[EXCERPTED DATA]

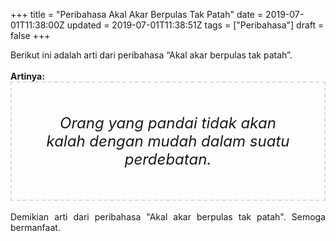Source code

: +++
title = "Peribahasa Akal Akar Berpulas Tak Patah"
date = 2019-07-01T11:38:00Z
updated = 2019-07-01T11:38:51Z
tags = ["Peribahasa"]
draft = false
+++

<div dir="ltr" style="text-align: left;" trbidi="on"><div style="text-align: justify;">Berikut ini adalah arti dari peribahasa “Akal akar berpulas tak patah”.</div><br /><div style="text-align: justify;"><b>Artinya:</b></div><div style="border: 2px dashed #ddd; font-size: 24px; height: auto; margin: 0 auto; padding: 50px; text-align: center; width: auto;"><i>Orang yang pandai tidak akan kalah dengan mudah dalam suatu perdebatan.</i></div><div style="text-align: justify;"><br /></div><div style="text-align: justify;">Demikian arti dari peribahasa "Akal akar berpulas tak patah". Semoga bermanfaat.</div></div>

[/EXCERPTED DATA]

* [ASSIGNED TASK]
Copy out whichever lines of the listing contain the word "Akal".

* [TASK RESULT]
title = "Peribahasa Akal Akar Berpulas Tak Patah"
<div dir="ltr" style="text-align: left;" trbidi="on"><div style="text-align: justify;">Berikut ini adalah arti dari peribahasa “Akal akar berpulas tak patah”.</div><br /><div style="text-align: justify;"><b>Artinya:</b></div><div style="border: 2px dashed #ddd; font-size: 24px; height: auto; margin: 0 auto; padding: 50px; text-align: center; width: auto;"><i>Orang yang pandai tidak akan kalah dengan mudah dalam suatu perdebatan.</i></div><div style="text-align: justify;"><br /></div><div style="text-align: justify;">Demikian arti dari peribahasa "Akal akar berpulas tak patah". Semoga bermanfaat.</div></div>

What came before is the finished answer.